Nach den massiven israelischen Angriffen auf den Süden des Libanon sind Tausende Familien geflohen und harren nun in Hotels oder bei Freunden und Verwandten in der Hauptstadt Beirut aus. Eine von ihnen ist Fatima Ezzeddine: "Wir sind nur mit dem Nötigsten in einer kleinen Tasche entkommen", erzählt sie der Deutschen Presse-Agentur. "Mein im Ausland lebender Bruder hat uns in einem Hotel zwei Zimmer gebucht".

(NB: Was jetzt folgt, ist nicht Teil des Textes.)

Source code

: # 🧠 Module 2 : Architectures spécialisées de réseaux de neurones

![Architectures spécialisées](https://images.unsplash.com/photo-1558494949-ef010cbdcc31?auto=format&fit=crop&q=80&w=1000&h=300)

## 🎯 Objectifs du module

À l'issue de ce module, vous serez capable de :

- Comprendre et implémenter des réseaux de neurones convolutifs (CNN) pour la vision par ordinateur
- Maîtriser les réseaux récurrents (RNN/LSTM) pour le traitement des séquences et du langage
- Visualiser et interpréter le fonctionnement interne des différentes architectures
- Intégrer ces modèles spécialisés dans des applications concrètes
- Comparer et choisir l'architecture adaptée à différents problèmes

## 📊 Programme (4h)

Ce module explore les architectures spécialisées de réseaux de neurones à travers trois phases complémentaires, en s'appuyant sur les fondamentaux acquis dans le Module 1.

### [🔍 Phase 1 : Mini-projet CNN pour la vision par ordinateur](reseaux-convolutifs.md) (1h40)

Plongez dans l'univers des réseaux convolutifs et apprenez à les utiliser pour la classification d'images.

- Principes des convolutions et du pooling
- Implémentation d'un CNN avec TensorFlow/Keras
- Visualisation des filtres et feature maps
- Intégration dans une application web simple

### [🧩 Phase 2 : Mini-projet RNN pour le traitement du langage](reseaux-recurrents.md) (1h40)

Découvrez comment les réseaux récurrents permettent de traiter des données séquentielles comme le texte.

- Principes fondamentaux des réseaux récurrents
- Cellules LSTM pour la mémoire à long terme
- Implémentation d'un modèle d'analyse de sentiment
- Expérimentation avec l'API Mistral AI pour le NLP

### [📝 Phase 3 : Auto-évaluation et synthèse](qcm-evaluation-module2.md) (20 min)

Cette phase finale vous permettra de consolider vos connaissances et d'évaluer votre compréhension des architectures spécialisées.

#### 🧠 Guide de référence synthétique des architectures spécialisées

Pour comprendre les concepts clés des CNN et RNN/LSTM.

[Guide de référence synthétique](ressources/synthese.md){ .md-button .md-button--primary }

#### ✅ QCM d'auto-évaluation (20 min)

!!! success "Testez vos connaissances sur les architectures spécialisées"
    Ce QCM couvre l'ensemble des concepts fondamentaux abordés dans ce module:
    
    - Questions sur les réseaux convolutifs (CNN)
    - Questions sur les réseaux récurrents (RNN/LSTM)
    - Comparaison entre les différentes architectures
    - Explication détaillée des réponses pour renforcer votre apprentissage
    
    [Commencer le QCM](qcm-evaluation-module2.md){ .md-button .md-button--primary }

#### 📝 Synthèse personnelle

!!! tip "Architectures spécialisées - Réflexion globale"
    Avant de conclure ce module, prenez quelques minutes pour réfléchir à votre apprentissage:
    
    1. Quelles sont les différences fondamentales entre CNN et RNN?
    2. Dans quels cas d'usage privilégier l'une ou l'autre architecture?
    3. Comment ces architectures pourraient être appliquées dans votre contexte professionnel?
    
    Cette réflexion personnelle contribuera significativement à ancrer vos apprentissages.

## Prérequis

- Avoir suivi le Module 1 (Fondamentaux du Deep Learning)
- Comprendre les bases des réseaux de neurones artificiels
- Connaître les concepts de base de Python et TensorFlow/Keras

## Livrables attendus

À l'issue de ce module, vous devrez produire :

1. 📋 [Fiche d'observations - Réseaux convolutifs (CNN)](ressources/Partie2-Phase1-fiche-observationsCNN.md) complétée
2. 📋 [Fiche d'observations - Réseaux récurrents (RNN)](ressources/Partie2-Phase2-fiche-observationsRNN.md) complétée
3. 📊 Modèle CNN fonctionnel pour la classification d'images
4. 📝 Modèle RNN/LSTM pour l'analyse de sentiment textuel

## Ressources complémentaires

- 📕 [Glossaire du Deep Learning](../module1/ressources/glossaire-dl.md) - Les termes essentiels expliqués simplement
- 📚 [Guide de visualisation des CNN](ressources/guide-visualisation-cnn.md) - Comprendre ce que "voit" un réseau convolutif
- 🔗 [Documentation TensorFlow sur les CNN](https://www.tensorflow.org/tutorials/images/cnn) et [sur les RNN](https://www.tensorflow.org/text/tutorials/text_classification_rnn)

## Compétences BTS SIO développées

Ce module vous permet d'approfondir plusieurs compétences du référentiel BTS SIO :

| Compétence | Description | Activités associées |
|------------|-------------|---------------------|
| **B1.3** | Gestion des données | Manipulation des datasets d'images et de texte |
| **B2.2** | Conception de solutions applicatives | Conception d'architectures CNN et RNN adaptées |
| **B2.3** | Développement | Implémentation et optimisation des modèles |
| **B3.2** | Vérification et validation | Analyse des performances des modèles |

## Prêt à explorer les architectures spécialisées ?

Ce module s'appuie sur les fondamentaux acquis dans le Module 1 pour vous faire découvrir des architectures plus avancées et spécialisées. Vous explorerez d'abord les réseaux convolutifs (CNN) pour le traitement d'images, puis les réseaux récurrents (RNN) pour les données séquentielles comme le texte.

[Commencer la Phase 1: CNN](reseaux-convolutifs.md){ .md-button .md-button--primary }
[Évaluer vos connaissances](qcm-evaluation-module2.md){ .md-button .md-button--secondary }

Vorher habe sie zehn Stunden lang im Stau gesteckt, um aus dem Süden des Landes bis nach Beirut zu kommen, sagt sie. Bei den Luftangriffen seien ihr Nachbarhaus in Tyros stark beschädigt und mehrere Menschen getötet und verletzt worden. An den Hauptstraßen, die aus dem Süden nach Beirut führen, herrscht an diesem Dienstagmorgen weiterhin Stau. Viele stehen unter Schock und wirken müden von der Reise.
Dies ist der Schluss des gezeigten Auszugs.